Nursery School World
Sunday, February 26, 2012 at 2:31 PMContinuing my earlier rant, I like having physical possession of my things; I want them to be here, rather than off in the ether where I have to conjure them into my presence. Further, I want to be able to do what I want with them, not what Steve Jobs or Bill Gates thought I should do with them.
Once upon a time, there was a thing called "thin client". It was basically a reincarnation of what we originally had with the first desktops: The monitor and keyboard on your desk did nothing but provide access to the central computer. If the computer or the connection went down, you sat at your desk playing with your paddleball until the large piece of beige decor on your desk cam back to life. Everybody hated it except the IT guys, who were ecstatic. They were again the spider at the center of the web, and they could keep everything safe and secure by preventing the rest of us from having access to anything that mattered (I swear the firewall at the office works like this; all the Interwebs are presumptively blocked. Reminds me of the episode of The Simpsons where Bart goes to the Flanders', and they have 125 cable channels, all blocked.). We screamed, and once again we had something other than a dumb box on our desks.
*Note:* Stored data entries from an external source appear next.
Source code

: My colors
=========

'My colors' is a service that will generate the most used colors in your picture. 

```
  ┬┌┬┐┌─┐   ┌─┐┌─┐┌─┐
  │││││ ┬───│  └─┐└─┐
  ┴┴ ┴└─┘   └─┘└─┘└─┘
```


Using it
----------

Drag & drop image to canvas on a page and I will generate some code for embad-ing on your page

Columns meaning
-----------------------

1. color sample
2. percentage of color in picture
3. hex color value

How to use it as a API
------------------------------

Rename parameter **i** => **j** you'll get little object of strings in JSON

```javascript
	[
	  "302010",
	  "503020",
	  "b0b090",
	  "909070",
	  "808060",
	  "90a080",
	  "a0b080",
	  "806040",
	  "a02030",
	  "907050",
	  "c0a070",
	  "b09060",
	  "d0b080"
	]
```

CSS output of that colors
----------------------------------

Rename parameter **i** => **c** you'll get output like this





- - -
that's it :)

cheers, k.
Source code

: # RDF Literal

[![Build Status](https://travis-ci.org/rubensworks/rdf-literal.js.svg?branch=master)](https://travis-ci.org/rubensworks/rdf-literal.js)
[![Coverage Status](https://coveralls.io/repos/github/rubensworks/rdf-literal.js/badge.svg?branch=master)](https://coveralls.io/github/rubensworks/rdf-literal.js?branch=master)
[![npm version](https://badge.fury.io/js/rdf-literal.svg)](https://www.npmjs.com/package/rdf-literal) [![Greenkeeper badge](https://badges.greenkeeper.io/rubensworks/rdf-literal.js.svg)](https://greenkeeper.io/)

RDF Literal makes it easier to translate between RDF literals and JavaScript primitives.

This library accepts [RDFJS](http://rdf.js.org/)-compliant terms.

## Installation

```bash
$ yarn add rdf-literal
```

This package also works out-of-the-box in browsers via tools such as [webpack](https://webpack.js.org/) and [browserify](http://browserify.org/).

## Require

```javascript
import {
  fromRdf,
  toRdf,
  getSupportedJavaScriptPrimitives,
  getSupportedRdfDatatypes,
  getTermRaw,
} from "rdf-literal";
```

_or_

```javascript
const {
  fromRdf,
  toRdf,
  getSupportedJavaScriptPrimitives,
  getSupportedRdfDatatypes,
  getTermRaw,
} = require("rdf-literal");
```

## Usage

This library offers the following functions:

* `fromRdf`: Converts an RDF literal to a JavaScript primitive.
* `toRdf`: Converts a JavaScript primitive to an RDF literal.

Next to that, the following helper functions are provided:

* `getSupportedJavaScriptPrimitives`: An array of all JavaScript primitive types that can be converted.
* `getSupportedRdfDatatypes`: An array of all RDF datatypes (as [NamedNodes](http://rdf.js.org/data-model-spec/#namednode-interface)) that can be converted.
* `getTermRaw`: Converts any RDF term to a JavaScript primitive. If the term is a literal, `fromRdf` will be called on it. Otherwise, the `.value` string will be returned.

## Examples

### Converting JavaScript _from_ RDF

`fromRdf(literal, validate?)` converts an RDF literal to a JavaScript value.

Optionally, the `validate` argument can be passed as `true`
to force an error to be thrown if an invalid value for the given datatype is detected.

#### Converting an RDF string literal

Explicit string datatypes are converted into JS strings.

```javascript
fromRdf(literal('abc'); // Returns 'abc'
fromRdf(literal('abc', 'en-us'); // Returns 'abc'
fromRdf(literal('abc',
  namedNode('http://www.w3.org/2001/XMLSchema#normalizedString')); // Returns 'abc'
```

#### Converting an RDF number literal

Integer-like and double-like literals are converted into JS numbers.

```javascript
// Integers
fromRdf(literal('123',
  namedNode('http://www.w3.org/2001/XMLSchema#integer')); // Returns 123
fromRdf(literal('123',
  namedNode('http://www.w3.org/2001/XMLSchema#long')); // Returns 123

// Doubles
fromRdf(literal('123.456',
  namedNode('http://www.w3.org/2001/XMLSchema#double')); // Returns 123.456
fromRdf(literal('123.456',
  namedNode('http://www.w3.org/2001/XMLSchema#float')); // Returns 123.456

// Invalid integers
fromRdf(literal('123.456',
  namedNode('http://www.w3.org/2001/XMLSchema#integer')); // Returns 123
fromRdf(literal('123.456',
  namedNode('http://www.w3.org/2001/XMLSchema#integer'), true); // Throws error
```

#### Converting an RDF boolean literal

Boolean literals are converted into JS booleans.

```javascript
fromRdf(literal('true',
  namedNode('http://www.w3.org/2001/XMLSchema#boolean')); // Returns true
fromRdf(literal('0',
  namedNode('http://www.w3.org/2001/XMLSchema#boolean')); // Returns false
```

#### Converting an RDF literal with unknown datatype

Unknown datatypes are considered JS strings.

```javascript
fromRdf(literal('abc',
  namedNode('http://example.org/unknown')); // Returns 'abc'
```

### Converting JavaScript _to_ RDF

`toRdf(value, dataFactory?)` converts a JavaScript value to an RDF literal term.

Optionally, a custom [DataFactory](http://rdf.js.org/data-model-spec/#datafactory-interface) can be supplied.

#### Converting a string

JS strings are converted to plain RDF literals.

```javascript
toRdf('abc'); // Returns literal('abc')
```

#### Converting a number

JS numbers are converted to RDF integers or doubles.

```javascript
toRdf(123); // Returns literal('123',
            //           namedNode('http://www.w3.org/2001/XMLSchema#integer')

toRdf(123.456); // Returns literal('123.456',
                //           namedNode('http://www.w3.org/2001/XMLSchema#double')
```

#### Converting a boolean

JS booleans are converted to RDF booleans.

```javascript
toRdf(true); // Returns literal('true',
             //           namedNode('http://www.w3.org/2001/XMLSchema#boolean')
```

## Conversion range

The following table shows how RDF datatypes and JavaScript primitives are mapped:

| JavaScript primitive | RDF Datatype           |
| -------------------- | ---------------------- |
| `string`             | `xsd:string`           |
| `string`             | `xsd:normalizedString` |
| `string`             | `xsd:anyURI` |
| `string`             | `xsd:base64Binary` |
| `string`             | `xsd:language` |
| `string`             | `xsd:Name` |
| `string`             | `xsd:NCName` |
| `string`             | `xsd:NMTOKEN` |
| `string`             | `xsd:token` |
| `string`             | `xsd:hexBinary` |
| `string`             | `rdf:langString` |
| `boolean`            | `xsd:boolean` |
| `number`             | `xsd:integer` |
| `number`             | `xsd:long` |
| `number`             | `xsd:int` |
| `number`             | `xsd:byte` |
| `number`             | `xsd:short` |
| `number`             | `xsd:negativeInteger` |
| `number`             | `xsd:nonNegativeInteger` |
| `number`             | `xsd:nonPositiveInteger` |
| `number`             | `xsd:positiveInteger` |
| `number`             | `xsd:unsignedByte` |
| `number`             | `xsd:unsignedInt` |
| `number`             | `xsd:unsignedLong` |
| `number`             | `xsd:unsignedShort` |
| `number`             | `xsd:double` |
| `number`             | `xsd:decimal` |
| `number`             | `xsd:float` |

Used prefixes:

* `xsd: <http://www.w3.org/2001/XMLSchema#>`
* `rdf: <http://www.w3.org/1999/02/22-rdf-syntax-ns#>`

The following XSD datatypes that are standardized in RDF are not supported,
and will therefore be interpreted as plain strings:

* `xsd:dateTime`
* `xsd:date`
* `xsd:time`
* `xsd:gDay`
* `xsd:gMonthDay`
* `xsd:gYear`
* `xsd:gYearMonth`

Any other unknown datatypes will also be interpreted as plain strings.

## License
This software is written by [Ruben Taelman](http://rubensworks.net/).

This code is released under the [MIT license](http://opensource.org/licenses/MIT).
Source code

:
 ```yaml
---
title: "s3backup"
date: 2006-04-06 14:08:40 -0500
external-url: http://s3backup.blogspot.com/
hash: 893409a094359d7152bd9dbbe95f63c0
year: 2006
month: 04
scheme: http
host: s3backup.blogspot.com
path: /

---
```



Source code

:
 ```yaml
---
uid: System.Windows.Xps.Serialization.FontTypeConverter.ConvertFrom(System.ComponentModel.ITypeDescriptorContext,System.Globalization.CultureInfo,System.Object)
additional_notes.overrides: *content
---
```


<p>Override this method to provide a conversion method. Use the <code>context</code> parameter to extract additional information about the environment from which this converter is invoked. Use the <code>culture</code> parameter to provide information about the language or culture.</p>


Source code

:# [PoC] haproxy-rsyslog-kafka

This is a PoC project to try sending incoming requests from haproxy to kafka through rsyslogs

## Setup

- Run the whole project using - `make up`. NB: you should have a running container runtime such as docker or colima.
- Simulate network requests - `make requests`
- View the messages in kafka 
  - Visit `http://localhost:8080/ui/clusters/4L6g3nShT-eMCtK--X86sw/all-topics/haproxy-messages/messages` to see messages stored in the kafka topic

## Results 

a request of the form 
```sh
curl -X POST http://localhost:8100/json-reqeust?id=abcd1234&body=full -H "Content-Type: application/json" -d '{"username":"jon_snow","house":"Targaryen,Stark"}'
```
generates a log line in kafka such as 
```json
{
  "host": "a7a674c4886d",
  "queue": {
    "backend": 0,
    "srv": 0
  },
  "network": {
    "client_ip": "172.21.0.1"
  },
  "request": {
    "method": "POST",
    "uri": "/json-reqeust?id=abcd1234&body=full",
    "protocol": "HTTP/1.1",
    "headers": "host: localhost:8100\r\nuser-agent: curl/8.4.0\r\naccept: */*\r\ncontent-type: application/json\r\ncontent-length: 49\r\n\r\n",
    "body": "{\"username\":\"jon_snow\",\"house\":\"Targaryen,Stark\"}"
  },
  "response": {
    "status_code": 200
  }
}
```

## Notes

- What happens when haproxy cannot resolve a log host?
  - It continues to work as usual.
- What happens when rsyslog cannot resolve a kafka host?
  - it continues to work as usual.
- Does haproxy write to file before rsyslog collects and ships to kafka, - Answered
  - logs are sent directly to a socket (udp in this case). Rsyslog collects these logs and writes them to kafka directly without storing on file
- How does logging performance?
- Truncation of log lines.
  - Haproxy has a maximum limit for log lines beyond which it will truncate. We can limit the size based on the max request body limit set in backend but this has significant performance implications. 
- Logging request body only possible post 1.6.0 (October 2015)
And then one day our apps migrated to the Web. And our data. So although we didn't have dumb boxes on our desks, we had empty boxes. It's all for safety and security, to keep bad things from happening. And it stinks like last week's diapers. I want my data on my box, not someone else's. I want the software I want, not what I'm obligated to stream from Redmond or Cupertino with random "upgrades" that require new hardware and turn my earlier work into Linear A.
In short, I want to use my stuff my way. Unfortunately, more and more producers consider you too much of an infant to be trusted to do anything on your own. So with things from computers to cars to household appliances, you do it their way or you don't do it at all. I call this "Frank Lloyd Wright Syndrome." Wright's later clients told stories about Wright dropping in for visits. If they had moved the furniture he had designed, he moved it back. If they (Horrors!) had put in their own furniture, he made them take it out and put his back in. Some may call this the price of genius. I call it a crippling case of OCD.
I have a picture of a boy strapped into a "new model" potty chair. Astronauts aren't this securely strapped in for a launch. The picture is a joke, but only barely. Everything has to be safe these days. Safe and convenient. We build in safety and convenience to the point that the thing doesn't work anymore. Computers are a good example. Cars are another. Your car practically runs itself. Until it doesn't. Then you need a Cray computer and Roger Penske's shop just to find the problem, let alone fix it. And how convenient is "convenience food" if it's so loaded with crap that it kills you instead of nourishes you? I suppose it's convenient for the undertaker if you're pre-embalmed or if you're so full of grease that cremation is instantaneous.
It isn't just products. Our entire society has gone this way. Kids are regimented in ways that make Marine basic look like Woodstock. TSA secures our airports by making everyone prefer walking 3,000 miles or simply wish they could blow the place up. The Wars on Drugs and Terror compel us to rat out our friends and families (Ah, Soviet-style security. I feel safer already.).
Here's the deal, people. Risk is unavoidable. Deal with it with what's between your ears. Stop trying to find a magic wand that will make it go away. And stop putting up with people who claim to be making it all go away while ushering you through the door to Prison Planet.